Exercise details
Looking through the data, please report how many lines contain the string "capitals", giving nothing but the number.

[Saved entries]
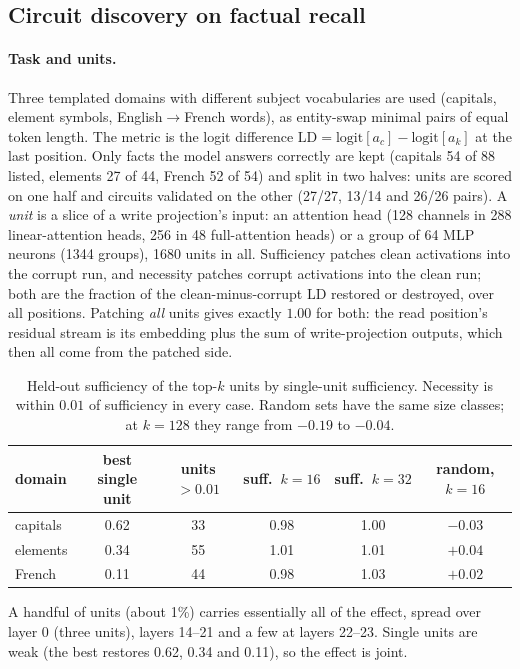 \documentclass[11pt]{article}
\begin{document}
\subsection{Circuit discovery on factual recall}
\paragraph{Task and units.}
Three templated domains with different subject vocabularies are used (capitals, element symbols, English$\to$French words), as entity-swap minimal pairs of equal token
length. The metric is the logit difference $\mathrm{LD}=\mathrm{logit}[a_c]-\mathrm{logit}[a_k]$ at the last position. Only facts the model answers correctly are kept
(capitals 54 of 88 listed, elements 27 of 44, French 52 of 54) and split in two halves: units are scored on one half and circuits validated on the other
(27/27, 13/14 and 26/26 pairs). A \emph{unit} is a slice of a write projection's input: an attention head (128 channels in 288 linear-attention heads, 256 in 48 full-attention heads)
or a group of 64 MLP neurons (1344 groups), 1680 units in all. Sufficiency patches clean activations into the corrupt run, and necessity patches corrupt activations into the clean
run; both are the fraction of the clean-minus-corrupt $\mathrm{LD}$ restored or destroyed, over all positions. Patching \emph{all} units gives exactly $1.00$ for both: the read position's
residual stream is its embedding plus the sum of write-projection outputs, which then all come from the patched side.

\begin{table}[h]
\centering\small
\begin{tabular}{lccccc}
\toprule
domain & best single unit & units $>0.01$ & suff.\ $k{=}16$ & suff.\ $k{=}32$ & random, $k{=}16$\\
\midrule
capitals & 0.62 & 33 & 0.98 & 1.00 & $-0.03$\\
elements & 0.34 & 55 & 1.01 & 1.01 & $+0.04$\\
French   & 0.11 & 44 & 0.98 & 1.03 & $+0.02$\\
\bottomrule
\end{tabular}
\caption{Held-out sufficiency of the top-$k$ units by single-unit sufficiency. Necessity is within $0.01$ of sufficiency in every case. Random sets have the same
size classes; at $k{=}128$ they range from $-0.19$ to $-0.04$.}
\label{tab:circuits}
\end{table}
A handful of units (about 1\%) carries essentially all of the effect, spread over layer 0 (three units), layers 14--21 and a few at layers 22--23. Single units are weak
(the best restores 0.62, 0.34 and 0.11), so the effect is joint.
\end{document}
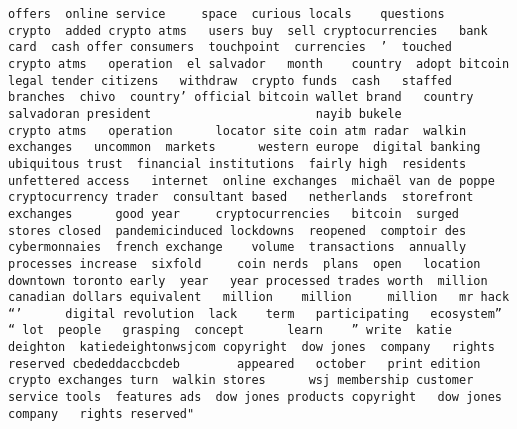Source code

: \documentclass[
]{article}
\begin{document}
\begin{verbatim}
offers  online service     space  curious locals    questions    crypto  added crypto atms   users buy  sell cryptocurrencies   bank card  cash offer consumers  touchpoint  currencies  ’  touched   crypto atms   operation  el salvador   month    country  adopt bitcoin  legal tender citizens   withdraw  crypto funds  cash   staffed branches  chivo  country’ official bitcoin wallet brand   country salvadoran president                       nayib bukele               crypto atms   operation      locator site coin atm radar  walkin exchanges   uncommon  markets      western europe  digital banking  ubiquitous trust  financial institutions  fairly high  residents  unfettered access   internet  online exchanges  michaël van de poppe  cryptocurrency trader  consultant based   netherlands  storefront exchanges      good year     cryptocurrencies   bitcoin  surged  stores closed  pandemicinduced lockdowns  reopened  comptoir des cybermonnaies  french exchange    volume  transactions  annually processes increase  sixfold     coin nerds  plans  open   location  downtown toronto early  year   year processed trades worth  million canadian dollars equivalent   million    million     million   mr hack  “’      digital revolution  lack    term   participating   ecosystem”   “ lot  people   grasping  concept      learn    ” write  katie deighton  katiedeightonwsjcom copyright  dow jones  company   rights reserved cbededdaccbcdeb        appeared   october   print edition  crypto exchanges turn  walkin stores      wsj membership customer service tools  features ads  dow jones products copyright   dow jones  company   rights reserved"                                                                                                                                                                                                                                                                                                                                                                                                                                                                                                                                                                                                                                                                                                                                                                                                                                                                                                                                                                                                                                                                                                                                                                                                                                                                                                                                                                                                                                                                                                                                                                                                                                                                                                                                             
\end{verbatim}
\end{document}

Written reply
3